By Judie Jacobson ~
HARTFORD — The first thing Anita Schorr did when she approached the podium in the Senate Chambers of the State Capitol in Hartford on Friday, April 20 was look up at the upper level galleries. “I see many young people here,” she said, scanning the groups of students sitting in the balconies to the right and the left, “and it makes my heart full.”
As keynote speaker at the 34th Annual State of Connecticut Holocaust Commemoration, Schorr,
a Fairfield resident and a survivor of several concentration camps, had a special message for the students, who came from several local schools and were among the more than 100 people gathered for the ceremony: “You shouldn’t stay silent. I am asking you for action. You and only you will make it happen.”

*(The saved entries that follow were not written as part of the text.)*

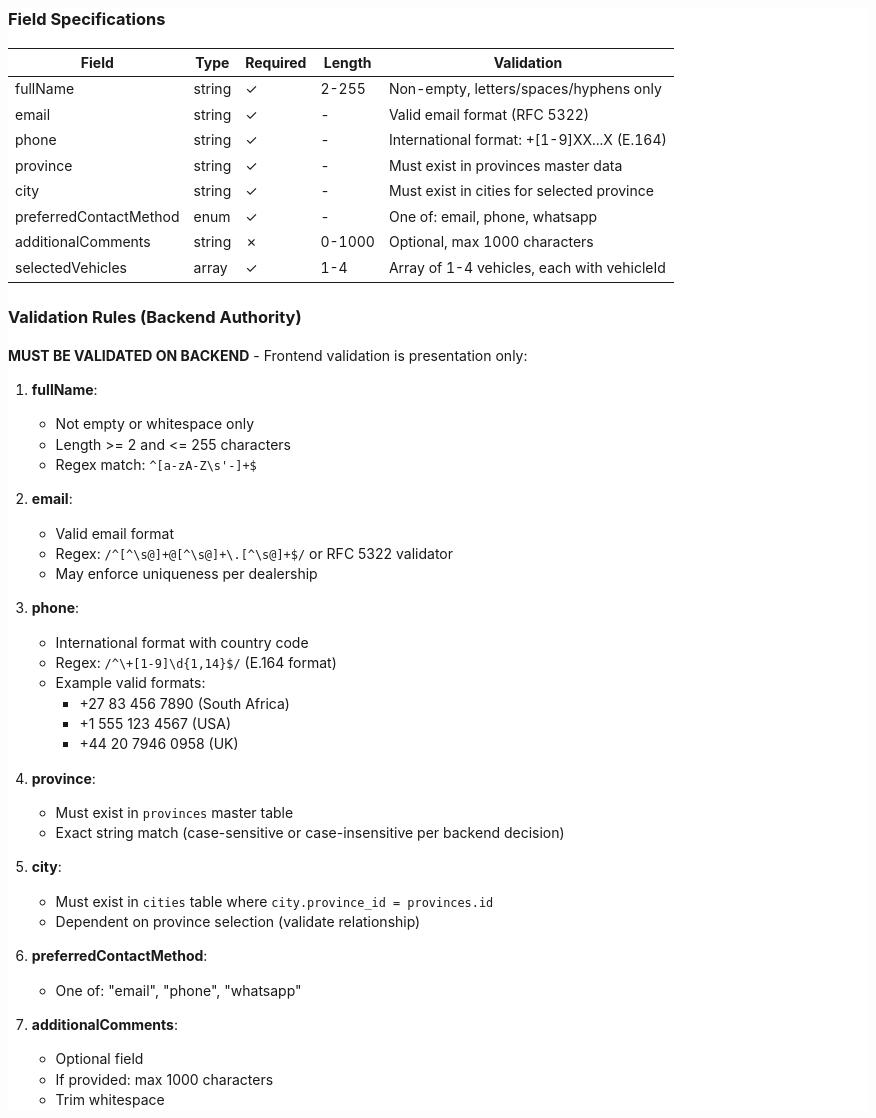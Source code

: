### Field Specifications

| Field | Type | Required | Length | Validation |
|-------|------|----------|--------|-----------|
| fullName | string | ✓ | 2-255 | Non-empty, letters/spaces/hyphens only |
| email | string | ✓ | - | Valid email format (RFC 5322) |
| phone | string | ✓ | - | International format: +[1-9]XX...X (E.164) |
| province | string | ✓ | - | Must exist in provinces master data |
| city | string | ✓ | - | Must exist in cities for selected province |
| preferredContactMethod | enum | ✓ | - | One of: email, phone, whatsapp |
| additionalComments | string | ✗ | 0-1000 | Optional, max 1000 characters |
| selectedVehicles | array | ✓ | 1-4 | Array of 1-4 vehicles, each with vehicleId |

### Validation Rules (Backend Authority)

**MUST BE VALIDATED ON BACKEND** - Frontend validation is presentation only:

1. **fullName**:
   - Not empty or whitespace only
   - Length >= 2 and <= 255 characters
   - Regex match: `^[a-zA-Z\s'-]+$`

2. **email**:
   - Valid email format
   - Regex: `/^[^\s@]+@[^\s@]+\.[^\s@]+$/` or RFC 5322 validator
   - May enforce uniqueness per dealership

3. **phone**:
   - International format with country code
   - Regex: `/^\+[1-9]\d{1,14}$/` (E.164 format)
   - Example valid formats:
     - +27 83 456 7890 (South Africa)
     - +1 555 123 4567 (USA)
     - +44 20 7946 0958 (UK)

4. **province**:
   - Must exist in `provinces` master table
   - Exact string match (case-sensitive or case-insensitive per backend decision)

5. **city**:
   - Must exist in `cities` table where `city.province_id = provinces.id`
   - Dependent on province selection (validate relationship)

6. **preferredContactMethod**:
   - One of: "email", "phone", "whatsapp"

7. **additionalComments**:
   - Optional field
   - If provided: max 1000 characters
   - Trim whitespace
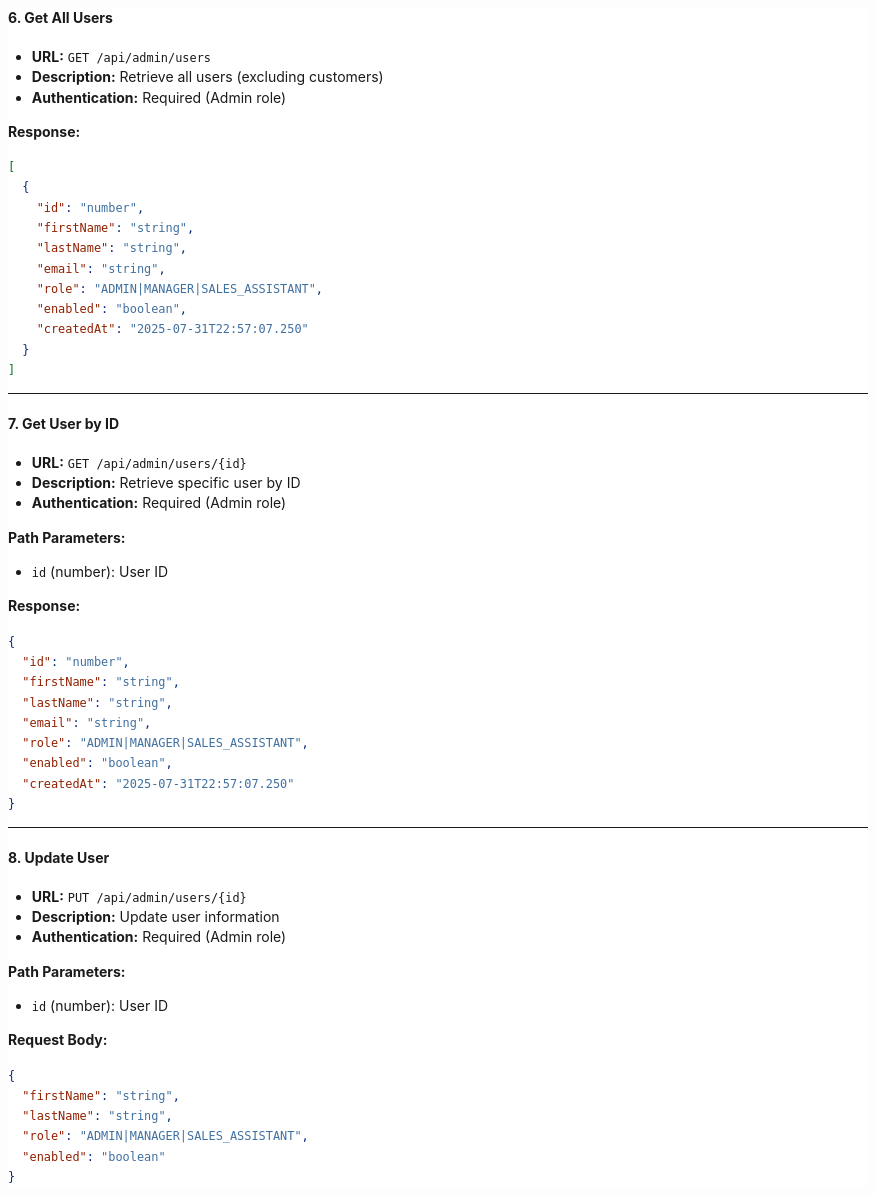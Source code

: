 
#### 6. Get All Users
- **URL:** `GET /api/admin/users`
- **Description:** Retrieve all users (excluding customers)
- **Authentication:** Required (Admin role)

**Response:**
```json
[
  {
    "id": "number",
    "firstName": "string",
    "lastName": "string",
    "email": "string",
    "role": "ADMIN|MANAGER|SALES_ASSISTANT",
    "enabled": "boolean",
    "createdAt": "2025-07-31T22:57:07.250"
  }
]
```

---

#### 7. Get User by ID
- **URL:** `GET /api/admin/users/{id}`
- **Description:** Retrieve specific user by ID
- **Authentication:** Required (Admin role)

**Path Parameters:**
- `id` (number): User ID

**Response:**
```json
{
  "id": "number",
  "firstName": "string",
  "lastName": "string",
  "email": "string",
  "role": "ADMIN|MANAGER|SALES_ASSISTANT",
  "enabled": "boolean",
  "createdAt": "2025-07-31T22:57:07.250"
}
```

---

#### 8. Update User
- **URL:** `PUT /api/admin/users/{id}`
- **Description:** Update user information
- **Authentication:** Required (Admin role)

**Path Parameters:**
- `id` (number): User ID

**Request Body:**
```json
{
  "firstName": "string",
  "lastName": "string",
  "role": "ADMIN|MANAGER|SALES_ASSISTANT",
  "enabled": "boolean"
}
```
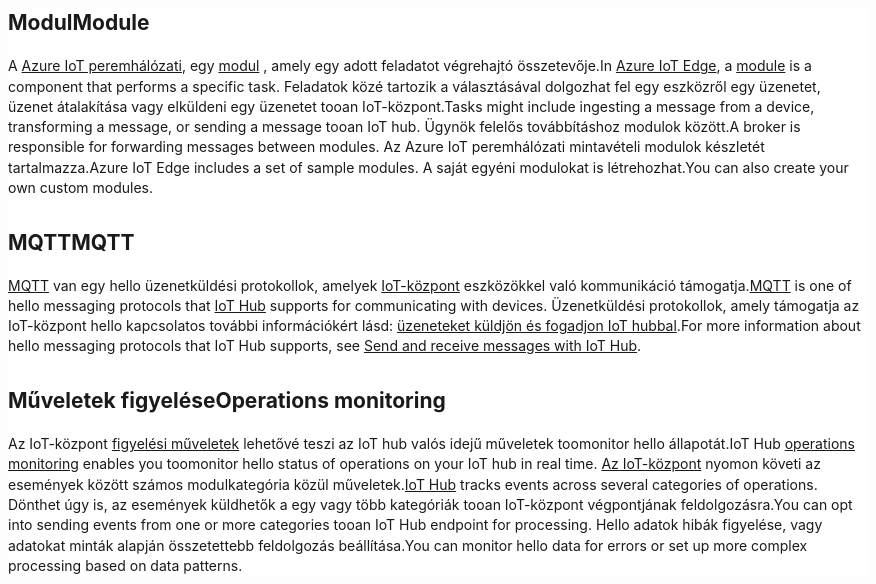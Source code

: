 ## <a name="module"></a><span data-ttu-id="902a0-281">Modul</span><span class="sxs-lookup"><span data-stu-id="902a0-281">Module</span></span>
<span data-ttu-id="902a0-282">A [Azure IoT peremhálózati](iot-hub-linux-iot-edge-get-started.md), egy [modul](iot-hub-linux-iot-edge-get-started.md) , amely egy adott feladatot végrehajtó összetevője.</span><span class="sxs-lookup"><span data-stu-id="902a0-282">In [Azure IoT Edge](iot-hub-linux-iot-edge-get-started.md), a [module](iot-hub-linux-iot-edge-get-started.md) is a component that performs a specific task.</span></span> <span data-ttu-id="902a0-283">Feladatok közé tartozik a választásával dolgozhat fel egy eszközről egy üzenetet, üzenet átalakítása vagy elküldeni egy üzenetet tooan IoT-központ.</span><span class="sxs-lookup"><span data-stu-id="902a0-283">Tasks might include ingesting a message from a device, transforming a message, or sending a message tooan IoT hub.</span></span> <span data-ttu-id="902a0-284">Ügynök felelős továbbításhoz modulok között.</span><span class="sxs-lookup"><span data-stu-id="902a0-284">A broker is responsible for forwarding messages between modules.</span></span> <span data-ttu-id="902a0-285">Az Azure IoT peremhálózati mintavételi modulok készletét tartalmazza.</span><span class="sxs-lookup"><span data-stu-id="902a0-285">Azure IoT Edge includes a set of sample modules.</span></span> <span data-ttu-id="902a0-286">A saját egyéni modulokat is létrehozhat.</span><span class="sxs-lookup"><span data-stu-id="902a0-286">You can also create your own custom modules.</span></span>

## <a name="mqtt"></a><span data-ttu-id="902a0-287">MQTT</span><span class="sxs-lookup"><span data-stu-id="902a0-287">MQTT</span></span>
<span data-ttu-id="902a0-288">[MQTT](http://mqtt.org/) van egy hello üzenetküldési protokollok, amelyek [IoT-központ](#iot-hub) eszközökkel való kommunikáció támogatja.</span><span class="sxs-lookup"><span data-stu-id="902a0-288">[MQTT](http://mqtt.org/) is one of hello messaging protocols that [IoT Hub](#iot-hub) supports for communicating with devices.</span></span> <span data-ttu-id="902a0-289">Üzenetküldési protokollok, amely támogatja az IoT-központ hello kapcsolatos további információkért lásd: [üzeneteket küldjön és fogadjon IoT hubbal](iot-hub-devguide-messaging.md).</span><span class="sxs-lookup"><span data-stu-id="902a0-289">For more information about hello messaging protocols that IoT Hub supports, see [Send and receive messages with IoT Hub](iot-hub-devguide-messaging.md).</span></span>

## <a name="operations-monitoring"></a><span data-ttu-id="902a0-290">Műveletek figyelése</span><span class="sxs-lookup"><span data-stu-id="902a0-290">Operations monitoring</span></span>
<span data-ttu-id="902a0-291">Az IoT-központ [figyelési műveletek](iot-hub-operations-monitoring.md) lehetővé teszi az IoT hub valós idejű műveletek toomonitor hello állapotát.</span><span class="sxs-lookup"><span data-stu-id="902a0-291">IoT Hub [operations monitoring](iot-hub-operations-monitoring.md) enables you toomonitor hello status of operations on your IoT hub in real time.</span></span> <span data-ttu-id="902a0-292">[Az IoT-központ](#iot-hub) nyomon követi az események között számos modulkategória közül műveletek.</span><span class="sxs-lookup"><span data-stu-id="902a0-292">[IoT Hub](#iot-hub) tracks events across several categories of operations.</span></span> <span data-ttu-id="902a0-293">Dönthet úgy is, az események küldhetők a egy vagy több kategóriák tooan IoT-központ végpontjának feldolgozásra.</span><span class="sxs-lookup"><span data-stu-id="902a0-293">You can opt into sending events from one or more categories tooan IoT Hub endpoint for processing.</span></span> <span data-ttu-id="902a0-294">Hello adatok hibák figyelése, vagy adatokat minták alapján összetettebb feldolgozás beállítása.</span><span class="sxs-lookup"><span data-stu-id="902a0-294">You can monitor hello data for errors or set up more complex processing based on data patterns.</span></span>
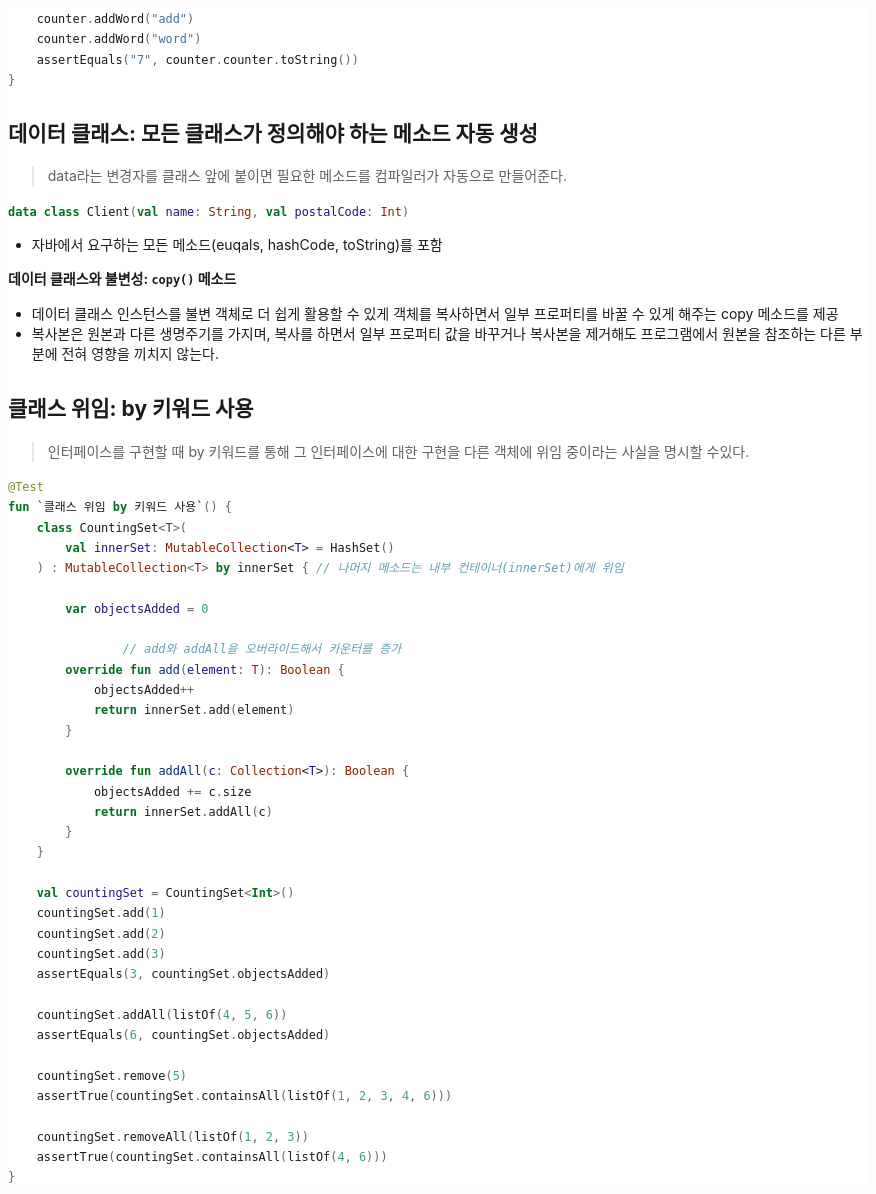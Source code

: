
 ```kotlin
    counter.addWord("add")
    counter.addWord("word")
    assertEquals("7", counter.counter.toString())
}
```

## **데이터 클래스: 모든 클래스가 정의해야 하는 메소드 자동 생성**

> data라는 변경자를 클래스 앞에 붙이면 필요한 메소드를 컴파일러가 자동으로 만들어준다.

```kotlin
data class Client(val name: String, val postalCode: Int)
```

- 자바에서 요구하는 모든 메소드(euqals, hashCode, toString)를 포함

**데이터 클래스와 불변성: `copy()` 메소드**

- 데이터 클래스 인스턴스를 불변 객체로 더 쉽게 활용할 수 있게 객체를 복사하면서 일부 프로퍼티를 바꿀 수 있게 해주는 copy 메소드를 제공
- 복사본은 원본과 다른 생명주기를 가지며, 복사를 하면서 일부 프로퍼티 값을 바꾸거나 복사본을 제거해도 프로그램에서 원본을 참조하는 다른 부분에 전혀 영향을 끼치지 않는다.

## **클래스 위임: by 키워드 사용**

> 인터페이스를 구현할 때 by 키워드를 통해 그 인터페이스에 대한 구현을 다른 객체에 위임 중이라는 사실을 명시할 수있다.

```kotlin
@Test
fun `클래스 위임 by 키워드 사용`() {
    class CountingSet<T>(
        val innerSet: MutableCollection<T> = HashSet()
    ) : MutableCollection<T> by innerSet { // 나머지 메소드는 내부 컨테이너(innerSet)에게 위임

        var objectsAdded = 0

				// add와 addAll을 오버라이드해서 카운터를 증가
        override fun add(element: T): Boolean {
            objectsAdded++
            return innerSet.add(element)
        }

        override fun addAll(c: Collection<T>): Boolean {
            objectsAdded += c.size
            return innerSet.addAll(c)
        }
    }

    val countingSet = CountingSet<Int>()
    countingSet.add(1)
    countingSet.add(2)
    countingSet.add(3)
    assertEquals(3, countingSet.objectsAdded)

    countingSet.addAll(listOf(4, 5, 6))
    assertEquals(6, countingSet.objectsAdded)

    countingSet.remove(5)
    assertTrue(countingSet.containsAll(listOf(1, 2, 3, 4, 6)))

    countingSet.removeAll(listOf(1, 2, 3))
    assertTrue(countingSet.containsAll(listOf(4, 6)))
}
```
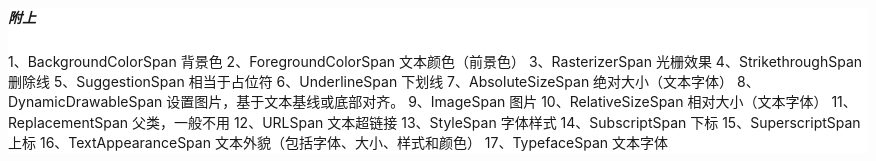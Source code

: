 
##### 附上
1、BackgroundColorSpan 背景色
2、ForegroundColorSpan 文本颜色（前景色）
3、RasterizerSpan 光栅效果
4、StrikethroughSpan 删除线
5、SuggestionSpan 相当于占位符
6、UnderlineSpan 下划线
7、AbsoluteSizeSpan 绝对大小（文本字体）
8、DynamicDrawableSpan 设置图片，基于文本基线或底部对齐。
9、ImageSpan 图片
10、RelativeSizeSpan 相对大小（文本字体）
11、ReplacementSpan 父类，一般不用
12、URLSpan 文本超链接
13、StyleSpan 字体样式
14、SubscriptSpan 下标
15、SuperscriptSpan 上标
16、TextAppearanceSpan 文本外貌（包括字体、大小、样式和颜色）
17、TypefaceSpan 文本字体
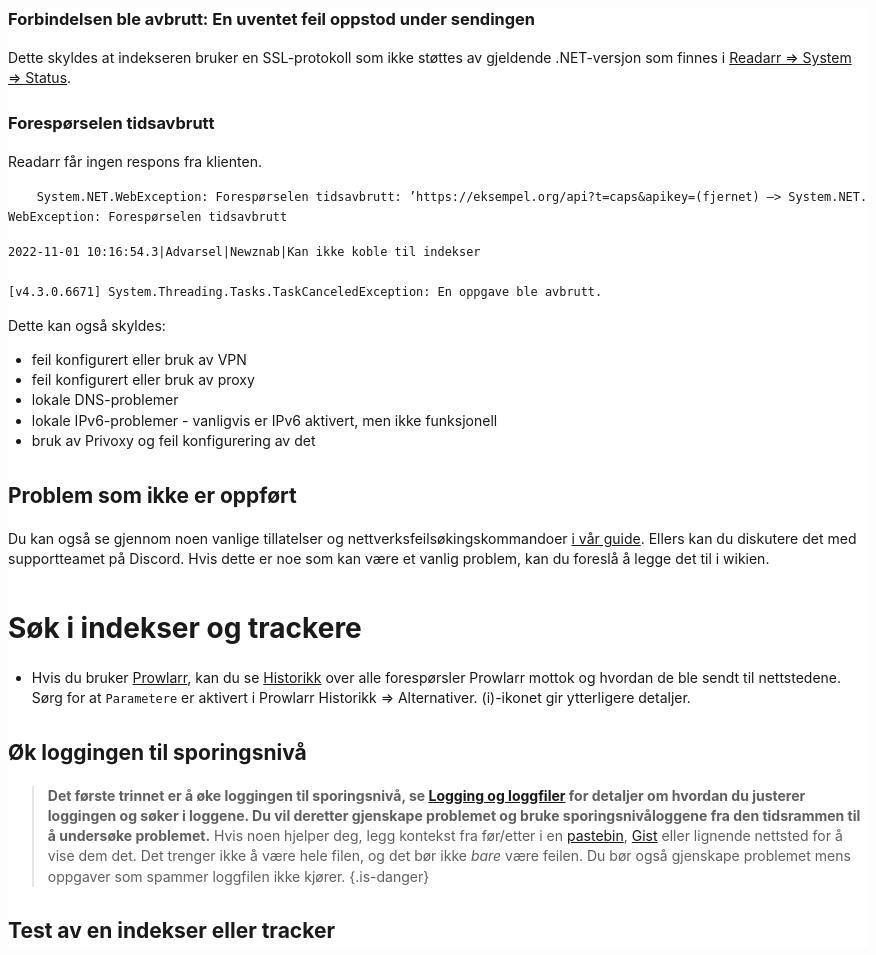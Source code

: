 ### Forbindelsen ble avbrutt: En uventet feil oppstod under sendingen

Dette skyldes at indekseren bruker en SSL-protokoll som ikke støttes av gjeldende .NET-versjon som finnes i [Readarr => System => Status](/readarr/system#status).

### Forespørselen tidsavbrutt

Readarr får ingen respons fra klienten.

```none
    System.NET.WebException: Forespørselen tidsavbrutt: ’https://eksempel.org/api?t=caps&apikey=(fjernet) —> System.NET.WebException: Forespørselen tidsavbrutt
```

```none
2022-11-01 10:16:54.3|Advarsel|Newznab|Kan ikke koble til indekser

[v4.3.0.6671] System.Threading.Tasks.TaskCanceledException: En oppgave ble avbrutt.
```

Dette kan også skyldes:

- feil konfigurert eller bruk av VPN
- feil konfigurert eller bruk av proxy
- lokale DNS-problemer
- lokale IPv6-problemer - vanligvis er IPv6 aktivert, men ikke funksjonell
- bruk av Privoxy og feil konfigurering av det

## Problem som ikke er oppført

Du kan også se gjennom noen vanlige tillatelser og nettverksfeilsøkingskommandoer [i vår guide](/permissions-and-networking). Ellers kan du diskutere det med supportteamet på Discord. Hvis dette er noe som kan være et vanlig problem, kan du foreslå å legge det til i wikien.

# Søk i indekser og trackere

- Hvis du bruker [Prowlarr](/prowlarr), kan du se [Historikk](/prowlarr/history) over alle forespørsler Prowlarr mottok og hvordan de ble sendt til nettstedene. Sørg for at `Parametere` er aktivert i Prowlarr Historikk => Alternativer. (i)-ikonet gir ytterligere detaljer.

## Øk loggingen til sporingsnivå

> **Det første trinnet er å øke loggingen til sporingsnivå, se [Logging og loggfiler](#logging-og-loggfiler) for detaljer om hvordan du justerer loggingen og søker i loggene. Du vil deretter gjenskape problemet og bruke sporingsnivåloggene fra den tidsrammen til å undersøke problemet.** Hvis noen hjelper deg, legg kontekst fra før/etter i en [pastebin](https://0bin.net), [Gist](https://gist.com) eller lignende nettsted for å vise dem det. Det trenger ikke å være hele filen, og det bør ikke *bare* være feilen. Du bør også gjenskape problemet mens oppgaver som spammer loggfilen ikke kjører.
{.is-danger}

## Test av en indekser eller tracker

Recounting her tortuous experience – including 11 months spent in Auschwitz and the exter-mination of her parents and younger brother – Schorr said, “I kept wondering, isn’t there anyone in
the world who will say ‘stop it’? Nobody in the world stood up and said ‘this is wrong.’ Nobody. The world was silent.
Don’t let that happen again. Remembering is not enough. Step in. Be a hero. It is in our hands.
Schorr’s message echoed the commemoration’s theme: “Choosing to Act: Stories of Rescue.” It was reiterated by others, including Rabbi Daniel Victor of Congregation Rodeph Sholom in Bridgeport.
“We are here to honor not only the victims, but also the rescuers … [to focus] not on what can destroy our world, but on what can save it,” he said, in delivering the invocation.
The Holocaust, said Adele Jacobs, chair of the Commemoration planning committee and the daughter of survivors, is not only about Hitler, “but about the many people who helped him – people just like us who made it happen.” We must resolve, she said, “that we as individuals and as communities not let it happen to anyone, anywhere.”
Sponsored by the Jewish Federation Association of Connecticut (JFACT) and the UJA/Federation of Eastern Fairfield County, in coordination with several other local Jewish agencies, the commemoration was presided over by State Senator Donald Williams, President Pro Tempore, and included the lighting of memorial candles by survivors.